Hello world

Our CPU is finally ready to run the program every programmer must run first, hello world.

Building on the assembly from the last post we will create the init sequence for the LCD and send characters one by one.

CPU simulator is at the end of the page.

LCD init

More complicated devices like the LCD have a whole protocol that you need to use to communicate with them. The steps we need to go through to get our display running are not long:


    // clear the screen
    send 0x401
    // return the pointer
    send 0x402
    // set pointer direction 
    // to the right
    send 0x406
    // turn cursor on
    send 0x40F
    // turn shift on
    send 0x41C
    // make LCD write 2 lines 
    // in simple font
    send 0x438

    //now we can send whatever
    //we want

The sequence has to be in this order.

LCD input is connected directly to the bus and in Micromemory programming we created the "PRINT" instruction to directly send the data to it.

"PRINT" sends the data that is in the accumulator, so to send the above instructions to the LCD we first load it to the ACC and than use the "PRINT" instruction.


 // clear the screen
 LDAI 0x401
 PRINT 0
 // return the pointer
 LDAI 0x402
 PRINT 0
 // set pointer direction 
 // to the right
 LDAI 0x406
 PRINT 0
 // turn cursor on
 LDAI 0x40F
 PRINT 0
 // turn shift on
 LDAI 0x41C
 PRINT 0
 // make LCD write 2 lines 
 // in simple font
 LDAI 0x438
 PRINT 0

 //now we can send whatever
 //we want
loop 
 B loop

Loading is done using LDAI, remember, LDAI loads the number next to the instruction to the ACC. You can refresh your memory of the supported instructions here.

Printing letters

To print a letter we need to send the ascii representation of it to the LCD. If we were to follow its protocol we would also need to set another pin of the LCD high, but that is done automatically in my processor.
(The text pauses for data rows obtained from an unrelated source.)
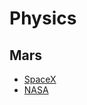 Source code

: # Physics

## Mars
- [SpaceX](https://www.spacex.com/humanspaceflight/mars)
- [NASA](https://science.nasa.gov/planetary-science/programs/mars-exploration/) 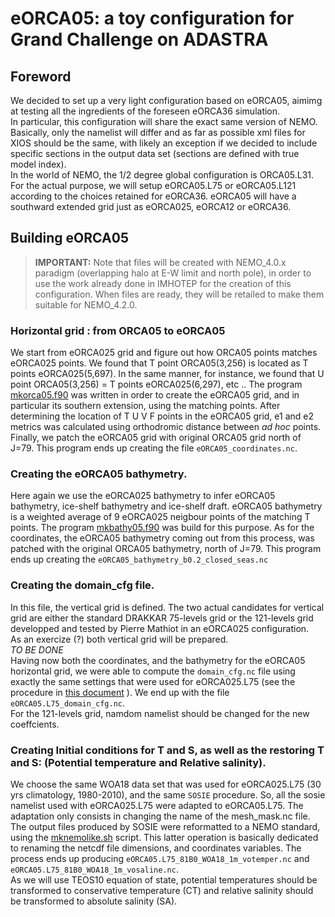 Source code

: # eORCA05: a toy configuration for Grand Challenge on ADASTRA
## Foreword
We decided to set up a very light configuration based on eORCA05, aimimg at testing all the ingredients of the foreseen eORCA36 simulation.  
In particular, this configuration will share the exact same version of NEMO. Basically, only the namelist will differ and as far as possible xml files for XIOS should be the same, with likely an exception  if we decided to include specific sections in the output data set (sections are defined with  true model index).   
In the world of NEMO, the 1/2 degree global configuration is ORCA05.L31. For the actual purpose, we will setup eORCA05.L75 or eORCA05.L121 according to the choices retained for eORCA36. eORCA05 will have a southward extended grid just as eORCA025, eORCA12 or eORCA36.


## Building eORCA05
> **IMPORTANT:** Note that files will be created with NEMO_4.0.x paradigm (overlapping halo at E-W limit and north pole), in order to use the work 
> already done in IMHOTEP for the creation of this configuration. When files are ready, they will be retailed  to make them suitable for
> NEMO_4.2.0.

### Horizontal grid : from ORCA05 to eORCA05
We start from eORCA025 grid and figure out how ORCA05 points matches  eORCA025  points.  We found that T point ORCA05(3,256) is located as T points eORCA025(5,697).
In the same manner, for instance, we found that U point ORCA05(3,256) = T points eORCA025(6,297), etc ..
The program [mkorca05.f90](BUILD/HGR/mkorca05.f90) was written in order to create the eORCA05 grid, and in particular its southern extension, using  the matching points.
After determining the location of T U V F points in the eORCA05 grid, e1 and e2 metrics was calculated using orthodromic distance between *ad hoc* points. Finally, we 
patch the eORCA05 grid with original ORCA05 grid north of J=79.  This program ends up creating the file `eORCA05_coordinates.nc`.

### Creating the eORCA05 bathymetry.
Here again we use the eORCA025 bathymetry to infer eORCA05 bathymetry, ice-shelf bathymetry and ice-shelf draft.  eORCA05 bathymetry is a weighted average of
9 eORCA025 neigbour points of the matching T points.  The program [mkbathy05.f90](BUILD/HGR/mkbathy05.f90) was build for this purpose. As for the coordinates,
the eORCA05 bathymetry coming out from this process, was patched with the original ORCA05 bathymetry, north of J=79. This program ends up creating the `eORCA05_bathymetry_b0.2_closed_seas.nc`

### Creating the domain_cfg file.
In this file, the vertical grid is defined. The two actual candidates for vertical grid are either the standard DRAKKAR 75-levels grid or the 121-levels grid  developped and tested by Pierre Mathiot in an eORCA025 configuration.  
As an exercize (?) both vertical grid will be prepared.  
*TO BE DONE*  
Having now both the coordinates, and the bathymetry for the eORCA05 horizontal grid, we were able to compute the `domain_cfg.nc` file using exactly the same
settings that were used for eORCA025.L75 (see the procedure in [this document](../eORCA025/BUILD/DOMAIN_cfg/README.md) ).  We end up with the file `eORCA05.L75_domain_cfg.nc`.  
For the 121-levels grid, namdom namelist should be changed for the new coeffcients.

### Creating Initial conditions for T and S, as well as the restoring T and S: (Potential temperature and Relative salinity).
We choose the same WOA18 data set that was used for eORCA025.L75 (30 yrs climatology, 1980-2010), and the same `SOSIE` procedure. So, all the sosie namelist used with eORCA025.L75 were adapted to eORCA05.L75.
The adaptation only consists in changing the name of the mesh_mask.nc file. The output files produced by SOSIE were reformatted to a NEMO standard, using the 
[mknemolike.sh](BUILD/INITIAL_COND/mknemolike.sh) script. This latter operation is basically  dedicated to renaming the netcdf file dimensions, and coordinates 
variables. The process ends up producing  `eORCA05.L75_81B0_WOA18_1m_votemper.nc` and `eORCA05.L75_81B0_WOA18_1m_vosaline.nc`.  
As we will use TEOS10 equation of state, potential temperatures should be transformed to conservative temperature (CT) and relative salinity should be transformed to absolute salinity (SA).
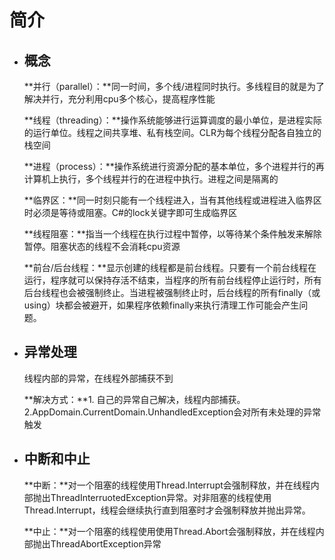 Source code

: # 简介

- ## 概念

  **并行（parallel）：**同一时间，多个线/进程同时执行。多线程目的就是为了解决并行，充分利用cpu多个核心，提高程序性能

  **线程（threading）：**操作系统能够进行运算调度的最小单位，是进程实际的运行单位。线程之间共享堆、私有栈空间。CLR为每个线程分配各自独立的栈空间

  **进程（process）：**操作系统进行资源分配的基本单位，多个进程并行的再计算机上执行，多个线程并行的在进程中执行。进程之间是隔离的

  **临界区：**同一时刻只能有一个线程进入，当有其他线程或进程进入临界区时必须是等待或阻塞。C#的lock关键字即可生成临界区

  **线程阻塞：**指当一个线程在执行过程中暂停，以等待某个条件触发来解除暂停。阻塞状态的线程不会消耗cpu资源

  **前台/后台线程：**显示创建的线程都是前台线程。只要有一个前台线程在运行，程序就可以保持存活不结束，当程序的所有前台线程停止运行时，所有后台线程也会被强制终止。当进程被强制终止时，后台线程的所有finally（或using）块都会被避开，如果程序依赖finally来执行清理工作可能会产生问题。

  

- ## **异常处理**

  线程内部的异常，在线程外部捕获不到

  **解决方式：**1. 自己的异常自己解决，线程内部捕获。2.AppDomain.CurrentDomain.UnhandledException会对所有未处理的异常触发

  

 - ## **中断和中止** 

   **中断：**对一个阻塞的线程使用Thread.Interrupt会强制释放，并在线程内部抛出ThreadInterruotedException异常。对非阻塞的线程使用Thread.Interrupt，线程会继续执行直到阻塞时才会强制释放并抛出异常。

   **中止：**对一个阻塞的线程使用使用Thread.Abort会强制释放，并在线程内部抛出ThreadAbortException异常

  

  ​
So to write an 'A' we just send the bitwise representation of it via the PRINT instruction.

Here is a simple way to write 'Hello world' on the LCD (you can always test this assembly in the simulator at the bottom of the page).


loop 

 LDAI 0x401 
 PRINT 0 
 LDAI 0x402 
 PRINT 0 
 LDAI 0x406 
 PRINT 0 
 LDAI 0x40F 
 PRINT 0 
 LDAI 0x41C 
 PRINT 0 
 LDAI 0x438 

 PRINT 0 
 LDAI 'H' 
 PRINT 0 
 LDAI 'e' 
 PRINT 0 
 LDAI 'l' 
 PRINT 0 
 LDAI 'l' 
 PRINT 0 
 LDAI 'o' 
 PRINT 0 
 LDAI 32
 PRINT 0 
 LDAI 'W' 
 PRINT 0 
 LDAI 'o' 
 PRINT 0 
 LDAI 'r' 
 PRINT 0 
 LDAI 'l'  
 PRINT 0 
 LDAI 'd' 
 PRINT 0 
 LDAI '!' 
 PRINT 0 
 B loop

Note, simulator does not support the string representation of space (' ') so we insert the number representation of it (32).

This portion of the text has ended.